[Document images with source code]

__________________________________________________

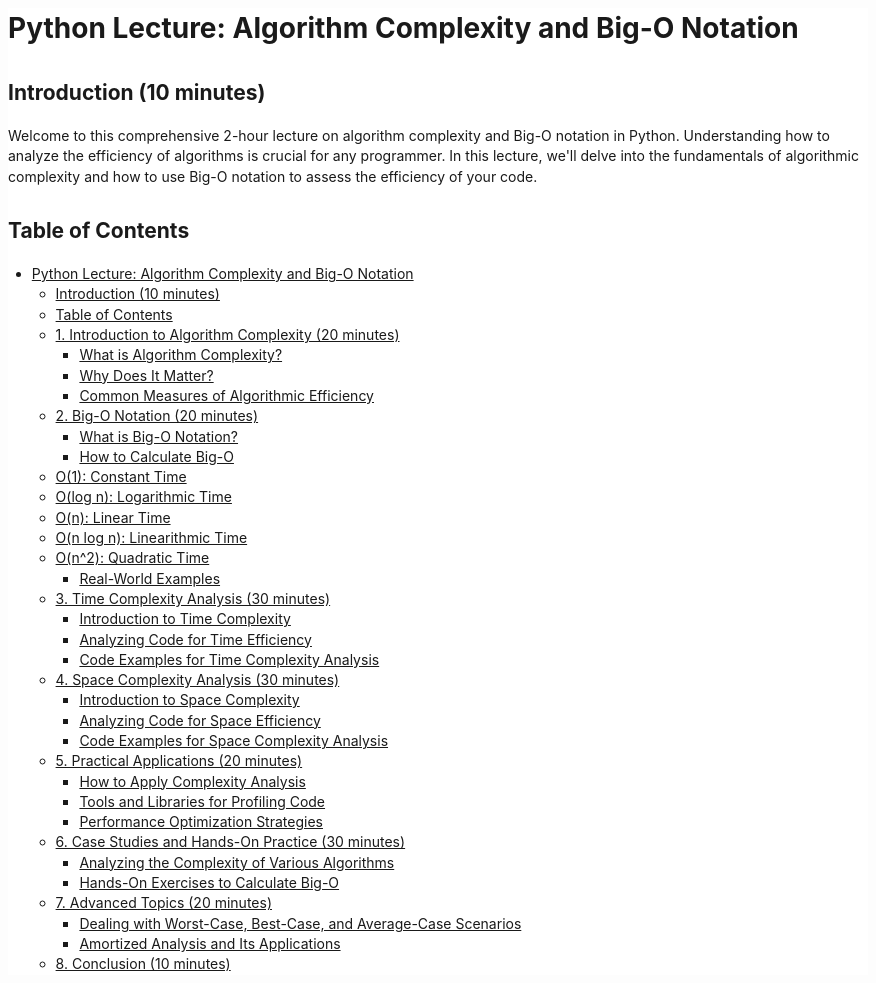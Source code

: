 


# Python Lecture: Algorithm Complexity and Big-O Notation

## Introduction (10 minutes)

Welcome to this comprehensive 2-hour lecture on algorithm complexity and Big-O notation in Python. Understanding how to analyze the efficiency of algorithms is crucial for any programmer. In this lecture, we'll delve into the fundamentals of algorithmic complexity and how to use Big-O notation to assess the efficiency of your code.

## Table of Contents

- [Python Lecture: Algorithm Complexity and Big-O Notation](#python-lecture-algorithm-complexity-and-big-o-notation)
  - [Introduction (10 minutes)](#introduction-10-minutes)
  - [Table of Contents](#table-of-contents)
  - [1. Introduction to Algorithm Complexity (20 minutes)](#1-introduction-to-algorithm-complexity-20-minutes)
    - [What is Algorithm Complexity?](#what-is-algorithm-complexity)
    - [Why Does It Matter?](#why-does-it-matter)
    - [Common Measures of Algorithmic Efficiency](#common-measures-of-algorithmic-efficiency)
  - [2. Big-O Notation (20 minutes)](#2-big-o-notation-20-minutes)
    - [What is Big-O Notation?](#what-is-big-o-notation)
    - [How to Calculate Big-O](#how-to-calculate-big-o)
  - [O(1): Constant Time](#o1-constant-time)
  - [O(log n): Logarithmic Time](#olog-n-logarithmic-time)
  - [O(n): Linear Time](#on-linear-time)
  - [O(n log n): Linearithmic Time](#on-log-n-linearithmic-time)
  - [O(n^2): Quadratic Time](#on2-quadratic-time)
    - [Real-World Examples](#real-world-examples)
  - [3. Time Complexity Analysis (30 minutes)](#3-time-complexity-analysis-30-minutes)
    - [Introduction to Time Complexity](#introduction-to-time-complexity)
    - [Analyzing Code for Time Efficiency](#analyzing-code-for-time-efficiency)
    - [Code Examples for Time Complexity Analysis](#code-examples-for-time-complexity-analysis)
  - [4. Space Complexity Analysis (30 minutes)](#4-space-complexity-analysis-30-minutes)
    - [Introduction to Space Complexity](#introduction-to-space-complexity)
    - [Analyzing Code for Space Efficiency](#analyzing-code-for-space-efficiency)
    - [Code Examples for Space Complexity Analysis](#code-examples-for-space-complexity-analysis)
  - [5. Practical Applications (20 minutes)](#5-practical-applications-20-minutes)
    - [How to Apply Complexity Analysis](#how-to-apply-complexity-analysis)
    - [Tools and Libraries for Profiling Code](#tools-and-libraries-for-profiling-code)
    - [Performance Optimization Strategies](#performance-optimization-strategies)
  - [6. Case Studies and Hands-On Practice (30 minutes)](#6-case-studies-and-hands-on-practice-30-minutes)
    - [Analyzing the Complexity of Various Algorithms](#analyzing-the-complexity-of-various-algorithms)
    - [Hands-On Exercises to Calculate Big-O](#hands-on-exercises-to-calculate-big-o)
  - [7. Advanced Topics (20 minutes)](#7-advanced-topics-20-minutes)
    - [Dealing with Worst-Case, Best-Case, and Average-Case Scenarios](#dealing-with-worst-case-best-case-and-average-case-scenarios)
    - [Amortized Analysis and Its Applications](#amortized-analysis-and-its-applications)
  - [8. Conclusion (10 minutes)](#8-conclusion-10-minutes)
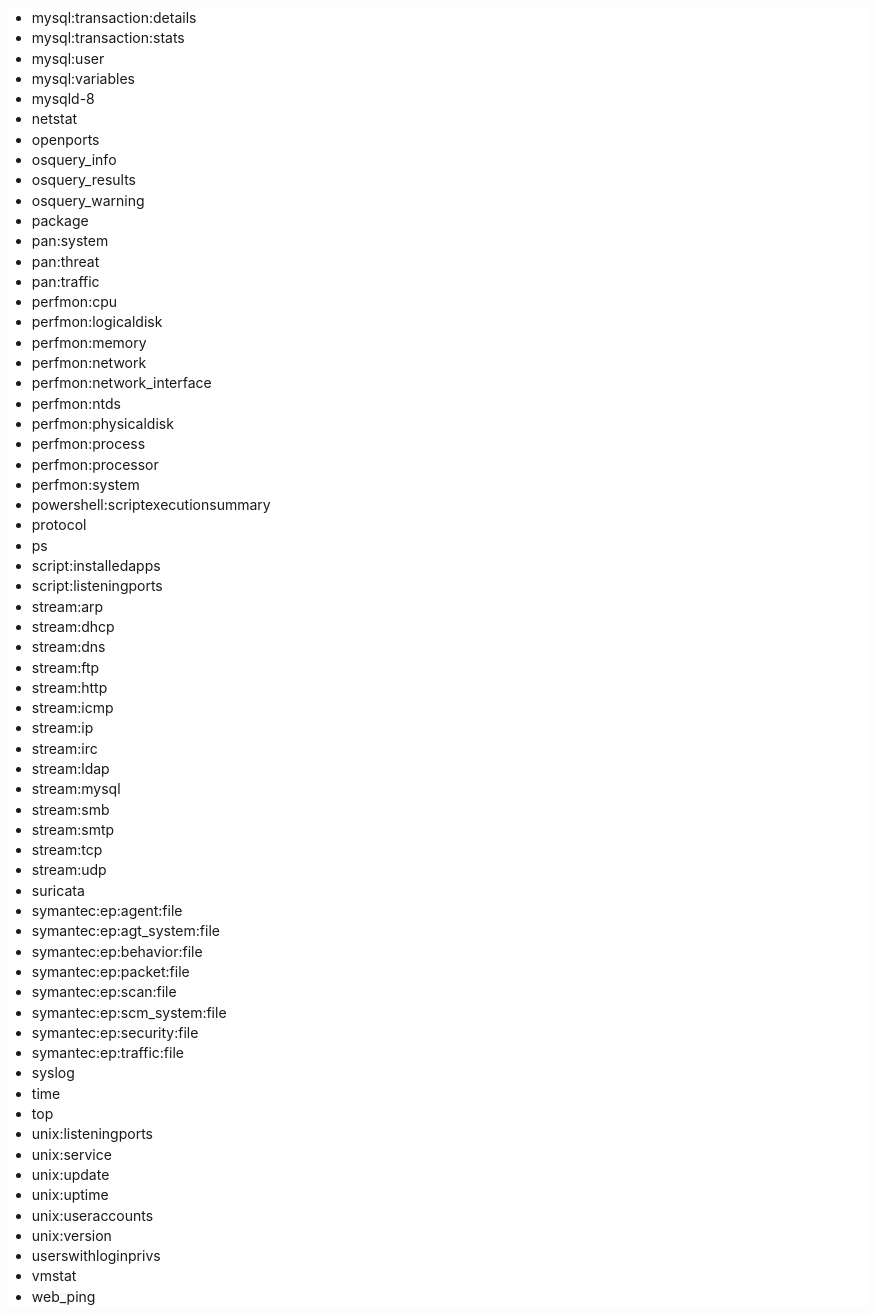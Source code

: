 * mysql:transaction:details
* mysql:transaction:stats
* mysql:user
* mysql:variables
* mysqld-8
* netstat
* openports
* osquery_info
* osquery_results
* osquery_warning
* package
* pan:system
* pan:threat
* pan:traffic
* perfmon:cpu
* perfmon:logicaldisk
* perfmon:memory
* perfmon:network
* perfmon:network_interface
* perfmon:ntds
* perfmon:physicaldisk
* perfmon:process
* perfmon:processor
* perfmon:system
* powershell:scriptexecutionsummary
* protocol
* ps
* script:installedapps
* script:listeningports
* stream:arp
* stream:dhcp
* stream:dns
* stream:ftp
* stream:http
* stream:icmp
* stream:ip
* stream:irc
* stream:ldap
* stream:mysql
* stream:smb
* stream:smtp
* stream:tcp
* stream:udp
* suricata
* symantec:ep:agent:file
* symantec:ep:agt_system:file
* symantec:ep:behavior:file
* symantec:ep:packet:file
* symantec:ep:scan:file
* symantec:ep:scm_system:file
* symantec:ep:security:file
* symantec:ep:traffic:file
* syslog
* time
* top
* unix:listeningports
* unix:service
* unix:update
* unix:uptime
* unix:useraccounts
* unix:version
* userswithloginprivs
* vmstat
* web_ping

__________________________________________________

● Exercise goal:
Each line of the records that contains the string "unix" must be copied.

● Result for this exercise:
* unix:listeningports
* unix:service
* unix:update
* unix:uptime
* unix:useraccounts
* unix:version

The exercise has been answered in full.